Sul secondo motivo di recesso, il consorzio replica che “il progetto consortile [...] soddisfa pienamente le esigenze del predetto comune, intervenendo su tutto il territorio dell’ente locale” e che comunque eventuali ostacoli legati alla configurazione del terreno sarebbero stati superati con realizzazione di una copertura integrale del territorio del Comune recedente.

Sul terzo motivo, il consorzio replica che esso “è totalmente indimostrato”, non avendo il Comune compiuto “il minimo sforzo per dar corpo all’argomento dedotto”.

 

3. Si è costituito in giudizio il Comune di Cavallirio, in persona del proprio Sindaco, depositando documenti e chiedendo il rigetto del ricorso con memoria di stile.

 

3.1. Con successiva memoria, depositata il 3 settembre 1996, il Comune di Cavallirio ha precisato le proprie difese, eccependo preliminarmente il difetto di giurisdizione del giudice amministrativo. I rapporti tra Comuni consorziati ed il consorzio non sarebbero qualificabili in termini di interesse legittimo, “sibbene di diritto soggettivo, se si vuole di diritto pubblico soggettivo”. Le amministrazioni partecipanti al consorzio, infatti, “si presentano nei rispettivi confronti e nei confronti dell’Ente consortile come dei soggetti in posizione di autonomia e non come delle pubbliche autorità”.

Nel merito, l’amministrazione resistente sostiene che, una volta che sia consentita la possibilità di recesso da specifica disposizione dello statuto consortile, “questa possibilità viene esercitata da ciascuno dei partecipanti al Consorzio sulla base di una propria autonoma scelta, che non è in alcun modo sindacabile dagli altri partecipanti nè dal Consorzio e che non può, perciò, essere contestata avanti l’autorità giurisdizionale”. Né, del resto, la controparte potrebbe “dedurre un preteso danno dal recesso”, posto che il previsto meccanismo del “preavviso” è “istituzionalmente deputato ad evitare il verificarsi di qualsivoglia danno nei rapporti tra i consorziati”. Non si tratterebbe, pertanto, di un atto di autotutela, ma solo della scelta di “porre termine al rapporto di durata, qual è l’adesione ad un Consorzio”.

In ogni caso, prosegue la resistente, “le ragioni che hanno indotto l’Amministrazione comunale di Cavallirio a recedere dal Consorzio sono state esaurientemente chiarite”, anche in considerazione della circostanza che il medesimo Comune “ha, nel tempo, visto modificare le proprie esigenze e che è in grado di provvedere autonomamente alle sue necessità”.

 

4. Alla camera di consiglio del 9 ottobre 1996, chiamata per la discussione dell’incidente cautelare, il ricorrente ha dichiarato di rinunciare alla sospensiva.

 

5. In prossimità della pubblica udienza di discussione, in data 2 aprile 2010 il Comune di Cavallirio ha depositato una memoria, argomentando il venir meno, in capo al ricorrente, di un “interesse concreto ed attuale alla coltivazione della presente vertenza”.

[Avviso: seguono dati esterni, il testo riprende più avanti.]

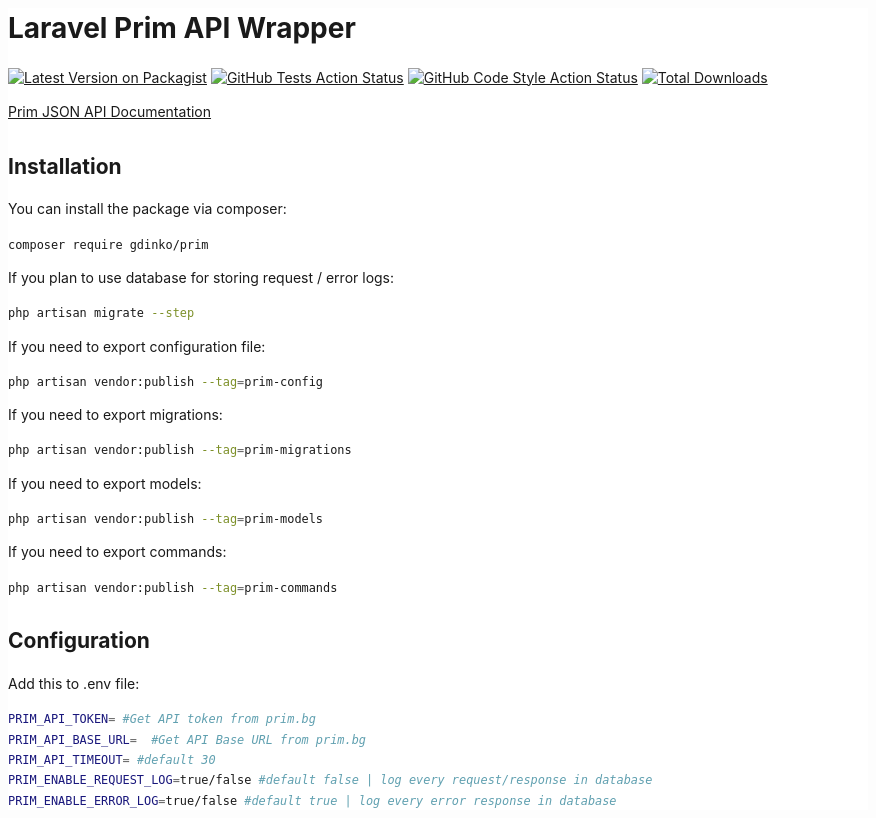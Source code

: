 # Laravel Prim API Wrapper

[![Latest Version on Packagist](https://img.shields.io/packagist/v/gdinko/prim.svg?style=flat-square)](https://packagist.org/packages/gdinko/prim)
[![GitHub Tests Action Status](https://img.shields.io/github/workflow/status/gdinko/prim/run-tests?label=tests)](https://github.com/gdinko/prim/actions?query=workflow%3Arun-tests+branch%3Amaster)
[![GitHub Code Style Action Status](https://img.shields.io/github/workflow/status/gdinko/prim/Check%20&%20fix%20styling?label=code%20style)](https://github.com/gdinko/prim/actions?query=workflow%3A"Check+%26+fix+styling"+branch%3Amaster)
[![Total Downloads](https://img.shields.io/packagist/dt/gdinko/prim.svg?style=flat-square)](https://packagist.org/packages/gdinko/prim)

[Prim JSON API Documentation](https://prim.bg)

## Installation

You can install the package via composer:

```bash
composer require gdinko/prim
```

If you plan to use database for storing request / error logs:

```bash
php artisan migrate --step
```

If you need to export configuration file:

```bash
php artisan vendor:publish --tag=prim-config
```

If you need to export migrations:

```bash
php artisan vendor:publish --tag=prim-migrations
```

If you need to export models:

```bash
php artisan vendor:publish --tag=prim-models
```

If you need to export commands:

```bash
php artisan vendor:publish --tag=prim-commands
```

## Configuration

Add this to .env file:

```bash
PRIM_API_TOKEN= #Get API token from prim.bg
PRIM_API_BASE_URL=  #Get API Base URL from prim.bg
PRIM_API_TIMEOUT= #default 30
PRIM_ENABLE_REQUEST_LOG=true/false #default false | log every request/response in database
PRIM_ENABLE_ERROR_LOG=true/false #default true | log every error response in database
```
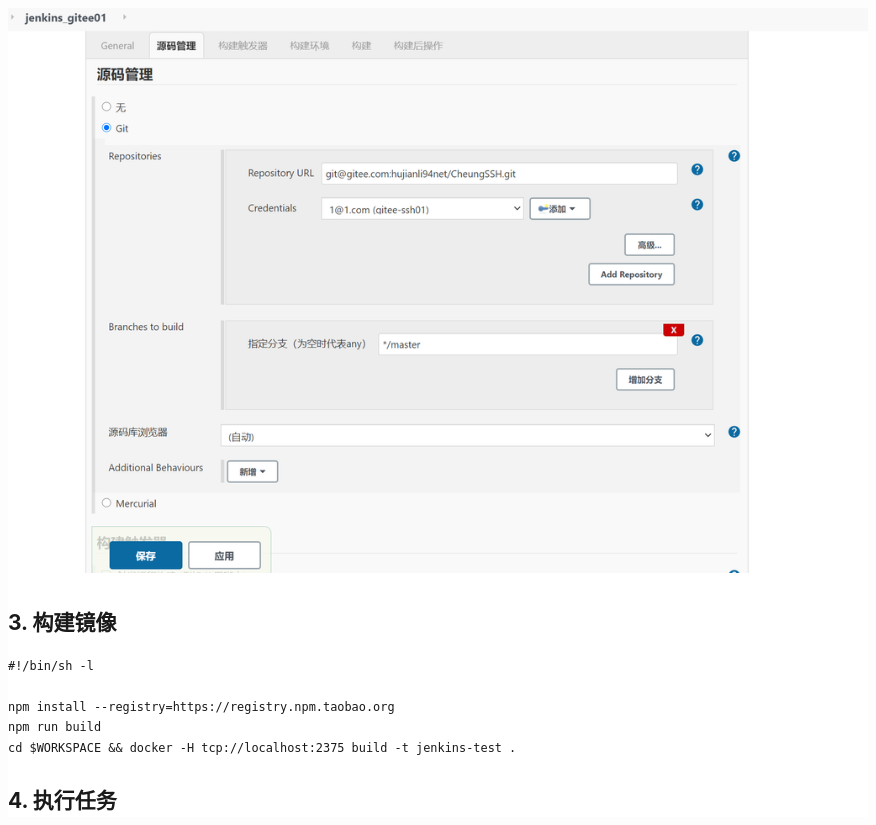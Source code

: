 ![](../img/cicd00000011.png)



## 3. 构建镜像

```
#!/bin/sh -l

npm install --registry=https://registry.npm.taobao.org
npm run build
cd $WORKSPACE && docker -H tcp://localhost:2375 build -t jenkins-test .
```

## 4. 执行任务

Sostiene il Comune che, a seguito delle modificazioni che hanno interessato la disciplina sulla gestione dei servizi idrici, la convenzione che ha dato vita al consorzio de quo sarebbe da considerare ormai “superata”. In particolare, a seguito della legge n. 36 del 1994, che ha previsto un unico “Sistema idrico integrato” anche per i servizi di fognatura e depurazione delle acque reflue, e della legge della Regione Piemonte n. 13 del 1997, che l’ha attuata, la forma di collaborazione tra gli Enti locali è, ormai, quella della “convenzione” ai sensi dell’art. 24 della legge n. 142 del 1990, che dà vita ad un organismo denominato “Autorità d’Ambito”, il quale “esercita le proprie funzioni in nome e per conto di tutti gli Enti Locali appartenenti all’Autorità d’Ambito Territoriale Ottimale”. Dal 1 luglio 2007 il servizio di depurazione delle acque per il territorio delle Province di Novara e del Verbano Cusio Ossola è stato affidato, in base ad apposita convenzione, alla società “Acqua Novara VCO” s.p.a.: i vecchi consorzi, pertanto, “sono divenuti mere società patrimoniali” le quali, “di fatto, non svolgono più alcuna attività di gestione del servizio un tempo loro affidato”.

 

6. Alla pubblica udienza del 14 aprile 2010 il ricorso è stato trattenuto in decisione.

 

DIRITTO

1. Oggetto del presente giudizio è la legittimità della deliberazione con la quale il Comune di Cavallirio, già membro del “Consorzio Bassa Valsesia per la Raccolta e la Depurazione delle Acque Reflue” (costituito ai sensi dell’art. 25 della legge n. 142 del 1990, ora confluito nell’art. 31 del d.lgs. n. 267 del 2000), ha deciso di recedere dal medesimo consorzio.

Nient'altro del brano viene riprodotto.